Come si nota dalle foto inviate, «i muri sono imbrattati occultando le telecamere con vernici spray, sono state distrutte le canaline di plastica per il deflusso dell’acqua, vengono lasciate siringhe alla luce del sole alla mercé de bambini che attraversano per andare a scuola».
Inoltre, «nei pressi della vicina scuola Cappella si sono formate baby-gang che quotidianamente deturpano il percorso ciclopedonabile, mentre negli ultimi giorni sono stati abbattuti alcuni pali della recinzione del Parco Eleonora, è stato danneggiato il box anti-ratto e sono state selvaggiamente deturpati i giochi e i viali del Parco».

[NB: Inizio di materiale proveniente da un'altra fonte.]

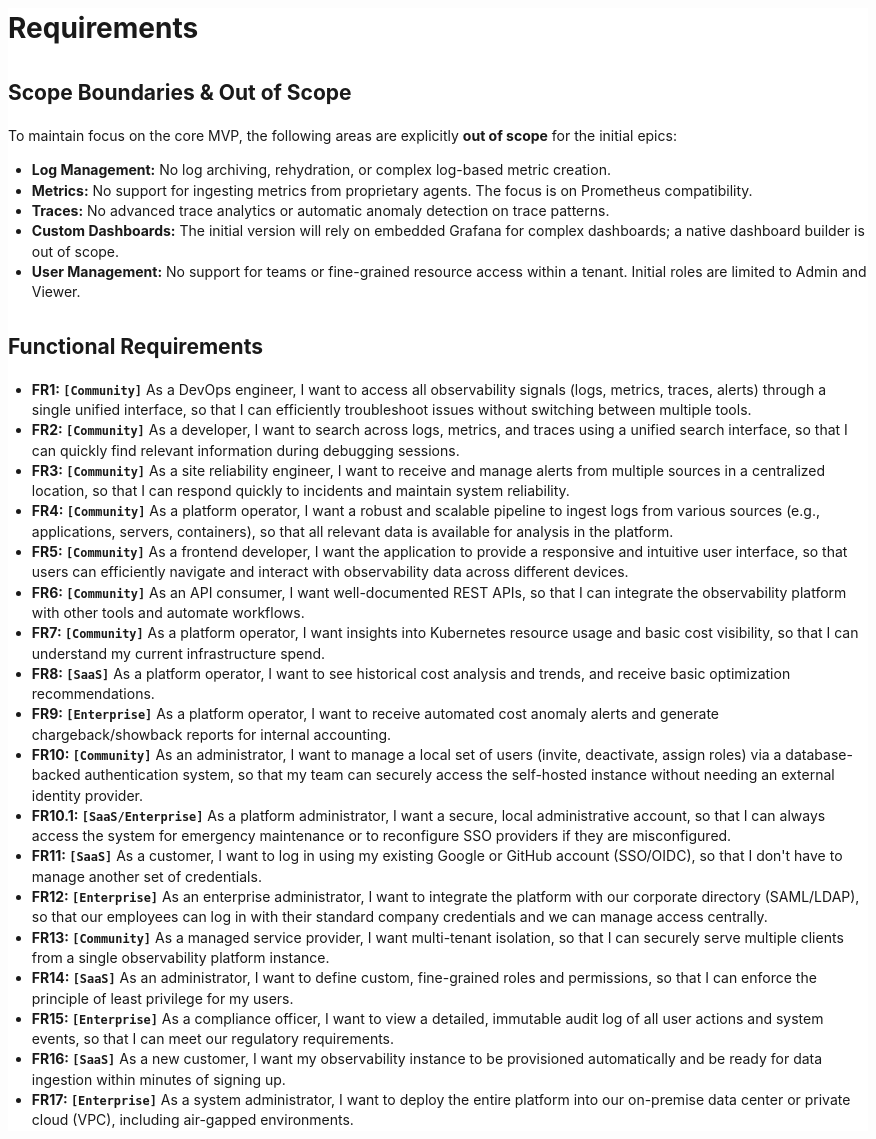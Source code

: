 # Requirements

## Scope Boundaries & Out of Scope

To maintain focus on the core MVP, the following areas are explicitly **out of scope** for the initial epics:

*   **Log Management:** No log archiving, rehydration, or complex log-based metric creation.
*   **Metrics:** No support for ingesting metrics from proprietary agents. The focus is on Prometheus compatibility.
*   **Traces:** No advanced trace analytics or automatic anomaly detection on trace patterns.
*   **Custom Dashboards:** The initial version will rely on embedded Grafana for complex dashboards; a native dashboard builder is out of scope.
*   **User Management:** No support for teams or fine-grained resource access within a tenant. Initial roles are limited to Admin and Viewer.

## Functional Requirements

*   **FR1: `[Community]`** As a DevOps engineer, I want to access all observability signals (logs, metrics, traces, alerts) through a single unified interface, so that I can efficiently troubleshoot issues without switching between multiple tools.
*   **FR2: `[Community]`** As a developer, I want to search across logs, metrics, and traces using a unified search interface, so that I can quickly find relevant information during debugging sessions.
*   **FR3: `[Community]`** As a site reliability engineer, I want to receive and manage alerts from multiple sources in a centralized location, so that I can respond quickly to incidents and maintain system reliability.
*   **FR4: `[Community]`** As a platform operator, I want a robust and scalable pipeline to ingest logs from various sources (e.g., applications, servers, containers), so that all relevant data is available for analysis in the platform.
*   **FR5: `[Community]`** As a frontend developer, I want the application to provide a responsive and intuitive user interface, so that users can efficiently navigate and interact with observability data across different devices.
*   **FR6: `[Community]`** As an API consumer, I want well-documented REST APIs, so that I can integrate the observability platform with other tools and automate workflows.
*   **FR7: `[Community]`** As a platform operator, I want insights into Kubernetes resource usage and basic cost visibility, so that I can understand my current infrastructure spend.
*   **FR8: `[SaaS]`** As a platform operator, I want to see historical cost analysis and trends, and receive basic optimization recommendations.
*   **FR9: `[Enterprise]`** As a platform operator, I want to receive automated cost anomaly alerts and generate chargeback/showback reports for internal accounting.
*   **FR10: `[Community]`** As an administrator, I want to manage a local set of users (invite, deactivate, assign roles) via a database-backed authentication system, so that my team can securely access the self-hosted instance without needing an external identity provider.
*   **FR10.1: `[SaaS/Enterprise]`** As a platform administrator, I want a secure, local administrative account, so that I can always access the system for emergency maintenance or to reconfigure SSO providers if they are misconfigured.
*   **FR11: `[SaaS]`** As a customer, I want to log in using my existing Google or GitHub account (SSO/OIDC), so that I don't have to manage another set of credentials.
*   **FR12: `[Enterprise]`** As an enterprise administrator, I want to integrate the platform with our corporate directory (SAML/LDAP), so that our employees can log in with their standard company credentials and we can manage access centrally.
*   **FR13: `[Community]`** As a managed service provider, I want multi-tenant isolation, so that I can securely serve multiple clients from a single observability platform instance.
*   **FR14: `[SaaS]`** As an administrator, I want to define custom, fine-grained roles and permissions, so that I can enforce the principle of least privilege for my users.
*   **FR15: `[Enterprise]`** As a compliance officer, I want to view a detailed, immutable audit log of all user actions and system events, so that I can meet our regulatory requirements.
*   **FR16: `[SaaS]`** As a new customer, I want my observability instance to be provisioned automatically and be ready for data ingestion within minutes of signing up.
*   **FR17: `[Enterprise]`** As a system administrator, I want to deploy the entire platform into our on-premise data center or private cloud (VPC), including air-gapped environments.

«Ribadendo che il sottopasso è un attraversamento oramai irrinunciabile per i cittadini – concludono i due consiglieri – dei due quartieri (ma non solo) crediamo che sia l’amministrazione provinciale che quella comunale non possano mettere la testa sotto la sabbia ed aspettare che accada qualcosa di grave per mettersi in moto ed attuare le opportune contromisure. E’ inutile ricordare che è diventato passaggio consueto per disabili in carrozzina che vogliono andare al mare o a scuola o semplicemente raggiungere il centro di Porto d’Ascoli. Noi riteniamo che sia davvero insopportabile per un cittadino assistere impotenti a questi danneggiamenti della cosa pubblica ma ancora di più alla grave è la continua latitanza delle forze dell’ordine».